Тот радостно кивнул и покрепче прижался к Варе. Вот так и уснул у Вари на коленях, а Ефимовна прослезилась:
— Вот ведь война проклятая. Без мамки детей оставила, батька гдесь воюёть, жив если, дед пропал перед уходом наших… Сколько сейчас по всей стране такого горя… Хвашисты проклятые, не жилося им там у Европе.
— Ничего, — аккуратно подбирая слова, сказала Варя, — русский медведь… он ведь, пока его сильно не разозлишь, а потом во гневе-то, ух, и пойдут клочки по закоулочкам.
— Точно! — обрадованно поддержал Варю Гринька. — У любой сказке так и бываеть, а как ты гаворишь Ефимовна: сказка — ложь, да в ней намек… От дождуся батька, як прийдеть он у медалях…
— А тут Гринька — всякую гадость курит, — дополнила Ефимовна. — И батька тагда спрося — отчаго ж, ты, Гринь, ня вырос совсем, вон Василь який большой стал, а ты…
— Я, бать, у Никодима-деда пошел, а Василь — чистый ты, — тут же вывернулся Гринька.

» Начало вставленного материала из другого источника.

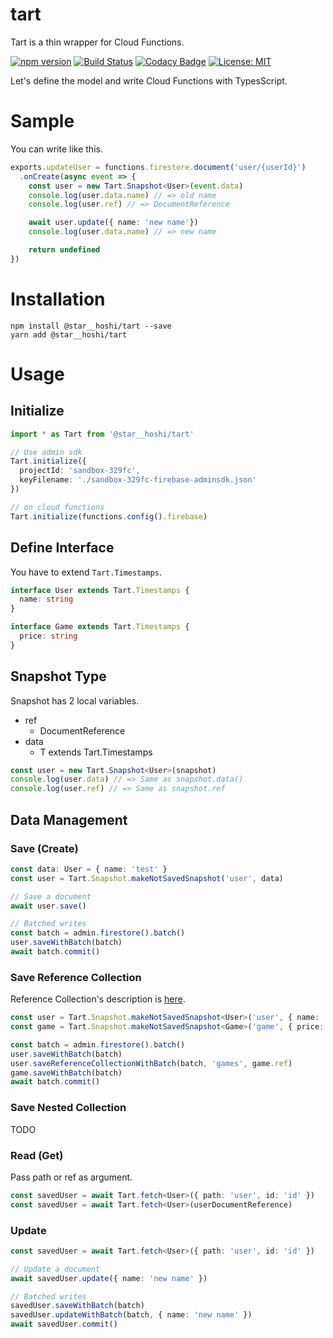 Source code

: # tart
Tart is a thin wrapper for Cloud Functions.

[![npm version](https://badge.fury.io/js/%40star__hoshi%2Ftart.svg)](https://badge.fury.io/js/%40star__hoshi%2Ftart)
[![Build Status](https://travis-ci.org/starhoshi/tart.svg?branch=master)](https://travis-ci.org/starhoshi/tart)
[![Codacy Badge](https://api.codacy.com/project/badge/Grade/4f8b83b6113d4627a57500f993dce372)](https://www.codacy.com/app/kensuke1751/tart?utm_source=github.com&amp;utm_medium=referral&amp;utm_content=starhoshi/tart&amp;utm_campaign=Badge_Grade)
[![License: MIT](https://img.shields.io/badge/License-MIT-green.svg)](https://opensource.org/licenses/MIT)

Let's define the model and write Cloud Functions with TypesScript.

# Sample

You can write like this.

```ts
exports.updateUser = functions.firestore.document('user/{userId}')
  .onCreate(async event => {
    const user = new Tart.Snapshot<User>(event.data)
    console.log(user.data.name) // => old name
    console.log(user.ref) // => DocumentReference

    await user.update({ name: 'new name'})
    console.log(user.data.name) // => new name

    return undefined
})
```

# Installation

```
npm install @star__hoshi/tart --save
yarn add @star__hoshi/tart
```

# Usage

## Initialize

```ts
import * as Tart from '@star__hoshi/tart'

// Use admin sdk
Tart.initialize({
  projectId: 'sandbox-329fc',
  keyFilename: './sandbox-329fc-firebase-adminsdk.json'
})

// on cloud functions
Tart.initialize(functions.config().firebase)
```

## Define Interface

You have to extend `Tart.Timestamps`.

```ts
interface User extends Tart.Timestamps {
  name: string
}

interface Game extends Tart.Timestamps {
  price: string
}
```

## Snapshot Type

Snapshot has 2 local variables.

* ref
    * DocumentReference
* data
    * T extends Tart.Timestamps

```ts
const user = new Tart.Snapshot<User>(snapshot)
console.log(user.data) // => Same as snapshot.data()
console.log(user.ref) // => Same as snapshot.ref
```

## Data Management

### Save (Create)

```ts
const data: User = { name: 'test' }
const user = Tart.Snapshot.makeNotSavedSnapshot('user', data)

// Save a document
await user.save()

// Batched writes
const batch = admin.firestore().batch()
user.saveWithBatch(batch)
await batch.commit()
```

### Save Reference Collection

Reference Collection's description is [here](https://github.com/1amageek/pring#nested-collection--reference-collection).

```ts
const user = Tart.Snapshot.makeNotSavedSnapshot<User>('user', { name: 'test' })
const game = Tart.Snapshot.makeNotSavedSnapshot<Game>('game', { price: 1000 })

const batch = admin.firestore().batch()
user.saveWithBatch(batch)
user.saveReferenceCollectionWithBatch(batch, 'games', game.ref)
game.saveWithBatch(batch)
await batch.commit()
```

### Save Nested Collection

TODO

### Read (Get)

Pass path or ref as argument.

```ts
const savedUser = await Tart.fetch<User>({ path: 'user', id: 'id' })
const savedUser = await Tart.fetch<User>(userDocumentReference)
```

### Update

```ts
const savedUser = await Tart.fetch<User>({ path: 'user', id: 'id' })

// Update a document
await savedUser.update({ name: 'new name' })

// Batched writes
savedUser.saveWithBatch(batch)
savedUser.updateWithBatch(batch, { name: 'new name' })
await savedUser.commit()
```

— Что верно, то верно, чистый Никодимушка. Тот усю жизнь верткий як уж, никагда ня виноват, от порода, Крутовская.
Варя осторожно переложила спящего Василька, улегся Гринька, уснула Ефимовна, а Варя слушала негромко говорящую Стешку — ужасалась и любовалась одновременно ею и в её лице остальными женщинами, выживающими вот в невыносимом, казалось бы, времени — оккупации.
Стешка то печалилась, то посмеивалась, то откровенно плевалась — это когда речь зашла о этих гадах-полицаях. Варя порадовалась, что у них есть такой вот защитник — немец Ганс, который недвусмысленно говорил всем полицаям — «Стьеша ест — майн швистер». Зоммер считал это чудачеством и смотрел сквозь пальцы — Ганс был честнейший малый, продукты этим оборванцам не таскал. А то что бабенка нравится, так это даже хорошо.
Агашка было понесла по деревне сплетни, что Стеша путается с немцем, но даже самые падкие на сплетни бабы высмеяли её.
— Стешка до ночи у Краузе в имении, постоянно у людях, а вечером еле ноги тащить, и никто ня видел, штобы она куда-сь мимо хаты шла, у городе можеть и ня видно, а у Бярезовке усе як на ладони. Не бряши, — осекла её тут-же свекровь Стешина, — а то я ня погляжу, в момент вальком перетягну.